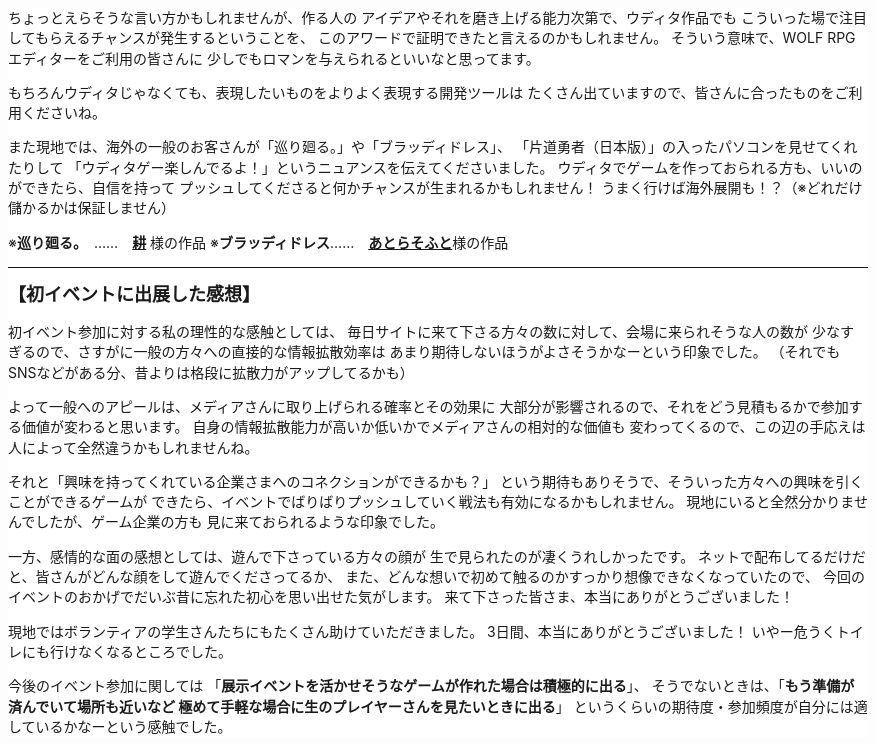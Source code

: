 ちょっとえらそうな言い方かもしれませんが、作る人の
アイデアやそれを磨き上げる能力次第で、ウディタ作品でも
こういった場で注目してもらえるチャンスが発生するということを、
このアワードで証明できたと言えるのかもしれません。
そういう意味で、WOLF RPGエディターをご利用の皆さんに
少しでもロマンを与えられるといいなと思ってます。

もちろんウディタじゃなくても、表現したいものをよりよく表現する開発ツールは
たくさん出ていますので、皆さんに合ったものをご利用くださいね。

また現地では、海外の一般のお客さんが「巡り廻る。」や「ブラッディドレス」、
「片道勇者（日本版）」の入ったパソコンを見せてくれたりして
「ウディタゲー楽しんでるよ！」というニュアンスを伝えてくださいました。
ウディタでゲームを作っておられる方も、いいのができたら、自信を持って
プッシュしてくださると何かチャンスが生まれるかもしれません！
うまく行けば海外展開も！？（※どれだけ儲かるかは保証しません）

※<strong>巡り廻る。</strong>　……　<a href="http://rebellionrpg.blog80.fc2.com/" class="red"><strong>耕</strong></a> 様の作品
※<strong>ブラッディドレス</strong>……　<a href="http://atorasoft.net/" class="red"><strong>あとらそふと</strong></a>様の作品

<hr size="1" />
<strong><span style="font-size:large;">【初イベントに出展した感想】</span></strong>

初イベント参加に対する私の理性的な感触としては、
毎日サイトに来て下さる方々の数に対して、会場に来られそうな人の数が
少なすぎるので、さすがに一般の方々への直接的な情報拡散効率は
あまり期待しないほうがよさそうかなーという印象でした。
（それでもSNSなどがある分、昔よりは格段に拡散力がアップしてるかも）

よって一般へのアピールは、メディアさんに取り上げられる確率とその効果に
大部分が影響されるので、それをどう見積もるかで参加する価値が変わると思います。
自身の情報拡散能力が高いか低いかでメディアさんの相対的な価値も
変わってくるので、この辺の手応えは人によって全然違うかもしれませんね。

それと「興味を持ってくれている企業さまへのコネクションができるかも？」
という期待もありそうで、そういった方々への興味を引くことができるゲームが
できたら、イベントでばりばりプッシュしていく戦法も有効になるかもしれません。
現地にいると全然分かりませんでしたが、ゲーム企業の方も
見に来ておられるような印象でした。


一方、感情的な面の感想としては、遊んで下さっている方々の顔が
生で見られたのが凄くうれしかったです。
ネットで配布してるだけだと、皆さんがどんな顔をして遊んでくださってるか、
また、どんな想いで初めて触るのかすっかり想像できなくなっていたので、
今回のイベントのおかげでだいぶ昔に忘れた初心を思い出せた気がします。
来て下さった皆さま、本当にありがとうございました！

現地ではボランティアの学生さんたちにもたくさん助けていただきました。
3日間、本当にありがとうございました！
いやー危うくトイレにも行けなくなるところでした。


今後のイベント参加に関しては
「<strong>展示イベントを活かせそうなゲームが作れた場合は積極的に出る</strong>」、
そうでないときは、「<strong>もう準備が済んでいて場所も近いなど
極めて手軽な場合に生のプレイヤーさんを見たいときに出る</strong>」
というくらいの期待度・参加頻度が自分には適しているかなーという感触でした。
· · · · ·
__EXERCISE OBJECTIVE__: Transcribe all of the entries word for word, but skip any pictures they contain.

__ANSWER TO THIS TASK__:
Source code

: ちょっとえらそうな言い方かもしれませんが、作る人の
アイデアやそれを磨き上げる能力次第で、ウディタ作品でも
こういった場で注目してもらえるチャンスが発生するということを、
このアワードで証明できたと言えるのかもしれません。
そういう意味で、WOLF RPGエディターをご利用の皆さんに
少しでもロマンを与えられるといいなと思ってます。

もちろんウディタじゃなくても、表現したいものをよりよく表現する開発ツールは
たくさん出ていますので、皆さんに合ったものをご利用くださいね。

また現地では、海外の一般のお客さんが「巡り廻る。」や「ブラッディドレス」、
「片道勇者（日本版）」の入ったパソコンを見せてくれたりして
「ウディタゲー楽しんでるよ！」というニュアンスを伝えてくださいました。
ウディタでゲームを作っておられる方も、いいのができたら、自信を持って
プッシュしてくださると何かチャンスが生まれるかもしれません！
うまく行けば海外展開も！？（※どれだけ儲かるかは保証しません）

※<strong>巡り廻る。</strong>　……　<a href="http://rebellionrpg.blog80.fc2.com/" class="red"><strong>耕</strong></a> 様の作品
※<strong>ブラッディドレス</strong>……　<a href="http://atorasoft.net/" class="red"><strong>あとらそふと</strong></a>様の作品

<hr size="1" />
<strong><span style="font-size:large;">【初イベントに出展した感想】</span></strong>

初イベント参加に対する私の理性的な感触としては、
毎日サイトに来て下さる方々の数に対して、会場に来られそうな人の数が
少なすぎるので、さすがに一般の方々への直接的な情報拡散効率は
あまり期待しないほうがよさそうかなーという印象でした。
（それでもSNSなどがある分、昔よりは格段に拡散力がアップしてるかも）

よって一般へのアピールは、メディアさんに取り上げられる確率とその効果に
大部分が影響されるので、それをどう見積もるかで参加する価値が変わると思います。
自身の情報拡散能力が高いか低いかでメディアさんの相対的な価値も
変わってくるので、この辺の手応えは人によって全然違うかもしれませんね。

それと「興味を持ってくれている企業さまへのコネクションができるかも？」
という期待もありそうで、そういった方々への興味を引くことができるゲームが
できたら、イベントでばりばりプッシュしていく戦法も有効になるかもしれません。
現地にいると全然分かりませんでしたが、ゲーム企業の方も
見に来ておられるような印象でした。


一方、感情的な面の感想としては、遊んで下さっている方々の顔が
生で見られたのが凄くうれしかったです。
ネットで配布してるだけだと、皆さんがどんな顔をして遊んでくださってるか、
また、どんな想いで初めて触るのかすっかり想像できなくなっていたので、
今回のイベントのおかげでだいぶ昔に忘れた初心を思い出せた気がします。
来て下さった皆さま、本当にありがとうございました！

現地ではボランティアの学生さんたちにもたくさん助けていただきました。
3日間、本当にありがとうございました！
いやー危うくトイレにも行けなくなるところでした。


今後のイベント参加に関しては
「<strong>展示イベントを活かせそうなゲームが作れた場合は積極的に出る</strong>」、
そうでないときは、「<strong>もう準備が済んでいて場所も近いなど
極めて手軽な場合に生のプレイヤーさんを見たいときに出る</strong>」
というくらいの期待度・参加頻度が自分には適しているかなーという感触でした。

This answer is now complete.